#### [TO DO]
Read through the entries below and return each line with the word "filecontents".

(Stored data entries)
- Opening Delimiter -

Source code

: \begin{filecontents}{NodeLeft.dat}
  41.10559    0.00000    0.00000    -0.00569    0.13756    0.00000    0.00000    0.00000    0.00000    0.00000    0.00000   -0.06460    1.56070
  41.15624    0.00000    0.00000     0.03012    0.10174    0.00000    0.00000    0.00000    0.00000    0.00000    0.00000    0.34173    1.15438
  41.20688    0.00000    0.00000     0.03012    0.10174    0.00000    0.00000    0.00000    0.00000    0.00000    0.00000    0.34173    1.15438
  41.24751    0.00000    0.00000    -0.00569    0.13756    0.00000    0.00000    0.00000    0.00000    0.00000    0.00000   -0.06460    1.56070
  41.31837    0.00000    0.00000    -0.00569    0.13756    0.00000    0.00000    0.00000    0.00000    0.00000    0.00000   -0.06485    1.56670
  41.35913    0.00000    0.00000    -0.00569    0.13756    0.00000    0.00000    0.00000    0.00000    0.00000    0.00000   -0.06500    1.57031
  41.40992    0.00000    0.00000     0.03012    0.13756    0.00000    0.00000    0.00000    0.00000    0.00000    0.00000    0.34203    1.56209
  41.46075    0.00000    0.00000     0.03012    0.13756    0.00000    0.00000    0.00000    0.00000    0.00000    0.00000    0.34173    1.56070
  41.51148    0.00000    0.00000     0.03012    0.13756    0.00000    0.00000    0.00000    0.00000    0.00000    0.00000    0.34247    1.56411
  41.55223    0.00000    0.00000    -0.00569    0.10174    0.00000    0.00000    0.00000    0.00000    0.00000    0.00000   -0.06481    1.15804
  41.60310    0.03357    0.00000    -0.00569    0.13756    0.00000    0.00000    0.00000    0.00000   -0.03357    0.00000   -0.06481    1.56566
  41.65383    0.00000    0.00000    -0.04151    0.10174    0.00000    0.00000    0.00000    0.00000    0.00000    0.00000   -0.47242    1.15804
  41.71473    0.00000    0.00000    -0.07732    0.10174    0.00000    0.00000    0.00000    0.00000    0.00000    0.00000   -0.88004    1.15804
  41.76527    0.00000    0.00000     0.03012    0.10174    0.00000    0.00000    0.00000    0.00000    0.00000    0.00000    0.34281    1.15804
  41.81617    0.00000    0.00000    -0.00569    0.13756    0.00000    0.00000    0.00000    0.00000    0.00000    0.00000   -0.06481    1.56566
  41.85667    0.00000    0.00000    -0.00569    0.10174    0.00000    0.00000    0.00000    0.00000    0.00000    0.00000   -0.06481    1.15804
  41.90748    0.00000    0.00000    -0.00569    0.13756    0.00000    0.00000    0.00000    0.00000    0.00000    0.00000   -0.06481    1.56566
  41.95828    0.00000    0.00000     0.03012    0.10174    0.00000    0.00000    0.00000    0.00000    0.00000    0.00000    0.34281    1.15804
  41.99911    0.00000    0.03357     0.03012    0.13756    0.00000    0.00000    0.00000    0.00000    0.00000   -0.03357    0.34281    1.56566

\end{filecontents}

- Closing Delimiter -
- Opening Delimiter -

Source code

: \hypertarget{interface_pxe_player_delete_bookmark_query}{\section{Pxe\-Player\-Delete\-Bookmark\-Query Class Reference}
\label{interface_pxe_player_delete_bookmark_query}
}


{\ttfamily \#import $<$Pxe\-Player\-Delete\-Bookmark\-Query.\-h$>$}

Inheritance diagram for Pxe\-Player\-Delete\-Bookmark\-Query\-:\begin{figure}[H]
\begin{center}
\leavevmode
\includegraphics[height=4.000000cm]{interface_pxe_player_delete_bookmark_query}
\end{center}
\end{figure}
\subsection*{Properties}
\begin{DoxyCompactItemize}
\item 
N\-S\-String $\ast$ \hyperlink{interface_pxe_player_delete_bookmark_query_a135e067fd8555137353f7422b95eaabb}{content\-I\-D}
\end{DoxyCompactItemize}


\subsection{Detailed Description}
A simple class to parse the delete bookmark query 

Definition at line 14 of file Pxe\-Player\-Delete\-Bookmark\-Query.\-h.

- Closing Delimiter -

#### [WRITTEN ANSWER]
: \begin{filecontents}{NodeLeft.dat}
\end{filecontents}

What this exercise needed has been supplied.